Building Jewellery Benches with the Urban Bush Carpenters

This weekend's Urban Bush Carpenters workshop Building Jewellery Benches was a lovely day of community woodworking. On a beautiful sunny Saturday, we got together to build two work benches that were taken home by two participants: one a traditional jeweller's bench with a sturdy top, a cutout and a sweeps tray, and the other a work bench with an unusually shaped bench top, perfect to fit into a corner, which will be used for jewellery tools including a bench-top rolling mill. 

 Attaching legs to a corner-shaped bench top.

In the Urban Bush Carpenters tradition, the benches were made entirely from found, recycled wood, including a found keyboard tray from an old office desk used as a sweeps tray for the jeweller's bench. We even pulled apart a pallet to use pallet boards as cross beams to support the bench legs. 

 Countersinking screws to attach supports to a bench top. The legs will be bolted to these supports. 

Everyone got to have a go at using a hand saw to cut boards to length, an electric drill and screwdriver to pre-drill screw holes and screw pieces together, and a crowbar and mallet to pull apart pallet boards. 

The group building the traditional jeweller's bench drilled holes to bolt the legs on, but left the legs separate to be attached later, after working out that with the legs attached, the bench wouldn't fit into the car! 

Drilling bolt holes for the legs of the jeweller's bench. In the background: cutting pallet boards for support pieces. 

The bench tops and wood for the legs was all found as rubbish around town before the workshop. The two bench tops are quite sturdy, but the corner-shaped top introduced new challenges since the legs had to be attached in a different configuration. The team worked together to figure out the best way to attach the legs and the supports.
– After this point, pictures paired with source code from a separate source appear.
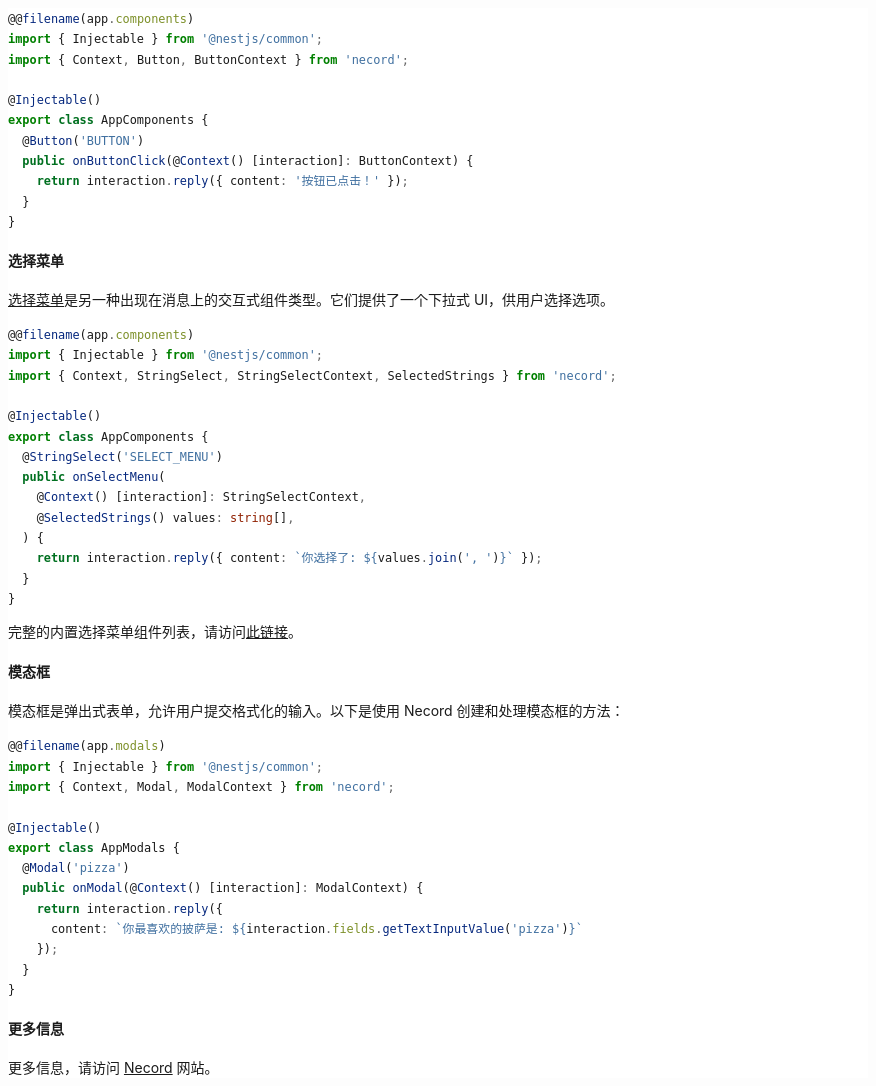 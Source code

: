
 ```typescript
@@filename(app.components)
import { Injectable } from '@nestjs/common';
import { Context, Button, ButtonContext } from 'necord';

@Injectable()
export class AppComponents {
  @Button('BUTTON')
  public onButtonClick(@Context() [interaction]: ButtonContext) {
    return interaction.reply({ content: '按钮已点击！' });
  }
}
```

#### 选择菜单

[选择菜单](https://discord.com/developers/docs/interactions/message-components#select-menus)是另一种出现在消息上的交互式组件类型。它们提供了一个下拉式 UI，供用户选择选项。

```typescript
@@filename(app.components)
import { Injectable } from '@nestjs/common';
import { Context, StringSelect, StringSelectContext, SelectedStrings } from 'necord';

@Injectable()
export class AppComponents {
  @StringSelect('SELECT_MENU')
  public onSelectMenu(
    @Context() [interaction]: StringSelectContext,
    @SelectedStrings() values: string[],
  ) {
    return interaction.reply({ content: `你选择了: ${values.join(', ')}` });
  }
}
```

完整的内置选择菜单组件列表，请访问[此链接](https://necord.org/interactions/message-components#select-menu)。

#### 模态框

模态框是弹出式表单，允许用户提交格式化的输入。以下是使用 Necord 创建和处理模态框的方法：

```typescript
@@filename(app.modals)
import { Injectable } from '@nestjs/common';
import { Context, Modal, ModalContext } from 'necord';

@Injectable()
export class AppModals {
  @Modal('pizza')
  public onModal(@Context() [interaction]: ModalContext) {
    return interaction.reply({
      content: `你最喜欢的披萨是: ${interaction.fields.getTextInputValue('pizza')}`
    });
  }
}
```

#### 更多信息

更多信息，请访问 [Necord](https://necord.org) 网站。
In the end they decided to cut a slot into each of two pallet boards for the supports, and fit them together in an X. This cross piece was slotted in between the legs (below).

The jewellers building this bench were experts at making this solution work, having just done a similar assignment fitting together two 1mm thick copper sheets in an X for a project at NMIT!

The finished work bench

If you missed the workshop but are interested in building a bench, help yourself to the basic instructions below. Of course you'll have to do a bit of problem solving and changing of measurements to suit your found materials, so I've given relative, rather than absolute, measurements. ("Cut the support piece to the length of the bench top..." instead of an exact measurement.) There's a suggestion here for attaching a keyboard tray to use as a sliding sweeps tray, too. 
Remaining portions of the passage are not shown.